Faster Expert Matching

Help judges find the right expert quickly — match score, credentials and availability surfaced together.

02

Compliance

Ensure compliance at every step with built-in safeguards and explicit checkpoints before sensitive actions.

03

Secure Communication

Enable trusted conversations and document exchange inside affidavit-gated sessions.

04

Efficient Management

Simplify coordination across multiple active cases with clear status and a single dashboard.

Process

How I worked through it.

01

Dashboard for the judge

An at-a-glance overview of ongoing requests, completed consultations and expert activity. Designed to reduce cognitive load, prioritising the next best action — start a new expert request — over information density.

02

Guided request creation

A 4-step wizard: inquiry details (natural-language intake the AI later structures), expertise selection (field, subfield, time commitment), compliance checkpoint, and a review screen with an AI summary the judge can edit before submitting.

03

Expert discovery & selection

Match results explain why each expert was recommended — match score, credentials, availability — instead of dumping random profiles.

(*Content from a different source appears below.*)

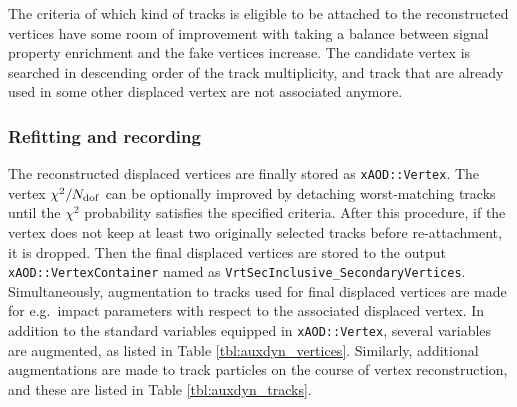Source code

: The criteria of which kind of tracks is eligible to be attached to the reconstructed vertices have some room of improvement with taking a balance between signal property enrichment and the fake vertices increase. The candidate vertex is searched in descending order of the track multiplicity, and track that are already used in some other displaced vertex are not associated anymore.



\subsubsection{Refitting and recording}
The reconstructed displaced vertices are finally stored as {\tt xAOD::Vertex}. The vertex $\chi^{2}/N_{\rm dof}$ can be optionally improved by detaching worst-matching tracks until the $\chi^{2}$ probability satisfies the specified criteria. After this procedure, if the vertex does not keep at least two originally selected tracks before re-attachment, it is dropped. Then the final displaced vertices are stored to the output {\tt xAOD::VertexContainer} named as {\tt VrtSecInclusive\_SecondaryVertices}. Simultaneously, augmentation to tracks used for final displaced vertices are made for e.g.~impact parameters with respect to the associated displaced vertex. In addition to the standard variables equipped in {\tt xAOD::Vertex}, several variables are augmented, as listed in Table \ref{tbl:auxdyn_vertices}. Similarly, additional augmentations are made to track particles on the course of vertex reconstruction, and these are listed in Table \ref{tbl:auxdyn_tracks}.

CV details open in a focused modal so judges can validate experience without losing context.

04

Secure communication & finalisation

Locked sessions with required affidavits before chat begins, a structured consultation chat that reinforces boundaries around case-specific information, and a session summary with downloadable records to create a reliable audit trail.

Outcome

The outcome.

01
Step-based wizard approach
02
Explicit compliance checkpoints
03
Clear status indicators
04
Neutral, minimalist design
Learnings

What I’d carry into the next one.

  • In high-stakes systems, clarity isn’t a convenience — it’s essential.

  • Trust signals (status, compliance, attribution) are first-class UI, not microcopy.

  • Step-based wizards beat single long forms when the cost of a wrong submission is high.